* Directions *
Your task is to output the data exactly as it stands.

(Saved entries)
++++
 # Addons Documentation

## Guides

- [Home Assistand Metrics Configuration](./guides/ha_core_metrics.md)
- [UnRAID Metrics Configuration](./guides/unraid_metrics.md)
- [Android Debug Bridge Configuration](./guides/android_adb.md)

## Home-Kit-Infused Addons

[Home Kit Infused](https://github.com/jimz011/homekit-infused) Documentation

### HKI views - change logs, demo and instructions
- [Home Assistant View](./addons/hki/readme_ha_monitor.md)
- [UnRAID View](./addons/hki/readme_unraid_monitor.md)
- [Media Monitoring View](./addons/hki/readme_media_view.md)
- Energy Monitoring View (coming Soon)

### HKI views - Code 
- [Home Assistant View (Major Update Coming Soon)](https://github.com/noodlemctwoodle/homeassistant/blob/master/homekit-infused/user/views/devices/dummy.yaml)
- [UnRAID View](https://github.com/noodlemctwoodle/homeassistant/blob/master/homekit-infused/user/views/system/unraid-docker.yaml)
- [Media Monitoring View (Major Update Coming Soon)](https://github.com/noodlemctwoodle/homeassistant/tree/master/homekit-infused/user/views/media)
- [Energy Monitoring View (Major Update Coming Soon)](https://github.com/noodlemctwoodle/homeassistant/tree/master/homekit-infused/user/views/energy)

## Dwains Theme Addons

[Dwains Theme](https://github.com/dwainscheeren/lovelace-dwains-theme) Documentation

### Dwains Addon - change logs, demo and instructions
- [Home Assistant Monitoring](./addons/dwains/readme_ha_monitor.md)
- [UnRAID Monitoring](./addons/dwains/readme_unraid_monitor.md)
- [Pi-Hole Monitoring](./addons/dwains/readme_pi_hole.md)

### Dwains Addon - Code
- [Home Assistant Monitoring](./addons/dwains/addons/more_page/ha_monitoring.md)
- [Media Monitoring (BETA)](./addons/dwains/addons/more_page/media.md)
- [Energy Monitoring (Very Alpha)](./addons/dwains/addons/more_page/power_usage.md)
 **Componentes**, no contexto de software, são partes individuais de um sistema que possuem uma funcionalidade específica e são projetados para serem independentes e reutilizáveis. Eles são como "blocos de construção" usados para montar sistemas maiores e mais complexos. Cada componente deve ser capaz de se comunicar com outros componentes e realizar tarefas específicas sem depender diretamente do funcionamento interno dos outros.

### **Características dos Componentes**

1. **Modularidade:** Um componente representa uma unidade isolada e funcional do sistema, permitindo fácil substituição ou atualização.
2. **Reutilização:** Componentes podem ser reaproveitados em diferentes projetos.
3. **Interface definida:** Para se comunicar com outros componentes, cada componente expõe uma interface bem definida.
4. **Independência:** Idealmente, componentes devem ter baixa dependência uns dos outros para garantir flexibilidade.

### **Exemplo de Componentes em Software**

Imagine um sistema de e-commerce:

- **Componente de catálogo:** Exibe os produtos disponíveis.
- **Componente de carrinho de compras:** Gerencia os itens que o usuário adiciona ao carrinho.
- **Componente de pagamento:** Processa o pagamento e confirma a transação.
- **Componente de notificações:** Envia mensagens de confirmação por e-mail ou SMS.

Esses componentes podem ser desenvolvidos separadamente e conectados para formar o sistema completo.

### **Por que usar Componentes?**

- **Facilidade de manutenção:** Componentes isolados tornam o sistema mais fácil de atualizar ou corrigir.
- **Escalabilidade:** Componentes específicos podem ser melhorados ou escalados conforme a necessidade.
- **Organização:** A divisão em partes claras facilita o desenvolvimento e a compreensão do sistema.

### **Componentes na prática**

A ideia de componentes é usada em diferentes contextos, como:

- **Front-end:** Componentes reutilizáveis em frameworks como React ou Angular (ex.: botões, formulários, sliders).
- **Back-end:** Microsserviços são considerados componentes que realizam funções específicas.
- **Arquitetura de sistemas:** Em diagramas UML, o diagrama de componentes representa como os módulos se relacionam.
++++
* Task answer *
 # Addons Documentation

## Guides

- [Home Assistand Metrics Configuration](./guides/ha_core_metrics.md)
- [UnRAID Metrics Configuration](./guides/unraid_metrics.md)
- [Android Debug Bridge Configuration](./guides/android_adb.md)

## Home-Kit-Infused Addons

[Home Kit Infused](https://github.com/jimz011/homekit-infused) Documentation

### HKI views - change logs, demo and instructions
- [Home Assistant View](./addons/hki/readme_ha_monitor.md)
- [UnRAID View](./addons/hki/readme_unraid_monitor.md)
- [Media Monitoring View](./addons/hki/readme_media_view.md)
- Energy Monitoring View (coming Soon)

### HKI views - Code 
- [Home Assistant View (Major Update Coming Soon)](https://github.com/noodlemctwoodle/homeassistant/blob/master/homekit-infused/user/views/devices/dummy.yaml)
- [UnRAID View](https://github.com/noodlemctwoodle/homeassistant/blob/master/homekit-infused/user/views/system/unraid-docker.yaml)
- [Media Monitoring View (Major Update Coming Soon)](https://github.com/noodlemctwoodle/homeassistant/tree/master/homekit-infused/user/views/media)
- [Energy Monitoring View (Major Update Coming Soon)](https://github.com/noodlemctwoodle/homeassistant/tree/master/homekit-infused/user/views/energy)

## Dwains Theme Addons

[Dwains Theme](https://github.com/dwainscheeren/lovelace-dwains-theme) Documentation

### Dwains Addon - change logs, demo and instructions
- [Home Assistant Monitoring](./addons/dwains/readme_ha_monitor.md)
- [UnRAID Monitoring](./addons/dwains/readme_unraid_monitor.md)
- [Pi-Hole Monitoring](./addons/dwains/readme_pi_hole.md)

### Dwains Addon - Code
- [Home Assistant Monitoring](./addons/dwains/addons/more_page/ha_monitoring.md)
- [Media Monitoring (BETA)](./addons/dwains/addons/more_page/media.md)
- [Energy Monitoring (Very Alpha)](./addons/dwains/addons/more_page/power_usage.md)
 **Componentes**, no contexto de software, são partes individuais de um sistema que possuem uma funcionalidade específica e são projetados para serem independentes e reutilizáveis. Eles são como "blocos de construção" usados para montar sistemas maiores e mais complexos. Cada componente deve ser capaz de se comunicar com outros componentes e realizar tarefas específicas sem depender diretamente do funcionamento interno dos outros.

### **Características dos Componentes**

1. **Modularidade:** Um componente representa uma unidade isolada e funcional do sistema, permitindo fácil substituição ou atualização.
2. **Reutilização:** Componentes podem ser reaproveitados em diferentes projetos.
3. **Interface definida:** Para se comunicar com outros componentes, cada componente expõe uma interface bem definida.
4. **Independência:** Idealmente, componentes devem ter baixa dependência uns dos outros para garantir flexibilidade.

### **Exemplo de Componentes em Software**

Imagine um sistema de e-commerce:

- **Componente de catálogo:** Exibe os produtos disponíveis.
- **Componente de carrinho de compras:** Gerencia os itens que o usuário adiciona ao carrinho.
- **Componente de pagamento:** Processa o pagamento e confirma a transação.
- **Componente de notificações:** Envia mensagens de confirmação por e-mail ou SMS.

Esses componentes podem ser desenvolvidos separadamente e conectados para formar o sistema completo.

### **Por que usar Componentes?**

- **Facilidade de manutenção:** Componentes isolados tornam o sistema mais fácil de atualizar ou corrigir.
- **Escalabilidade:** Componentes específicos podem ser melhorados ou escalados conforme a necessidade.
- **Organização:** A divisão em partes claras facilita o desenvolvimento e a compreensão do sistema.

### **Componentes na prática**

A ideia de componentes é usada em diferentes contextos, como:

- **Front-end:** Componentes reutilizáveis em frameworks como React ou Angular (ex.: botões, formulários, sliders).
- **Back-end:** Microsserviços são considerados componentes que realizam funções específicas.
- **Arquitetura de sistemas:** Em diagramas UML, o diagrama de componentes representa como os módulos se relacionam.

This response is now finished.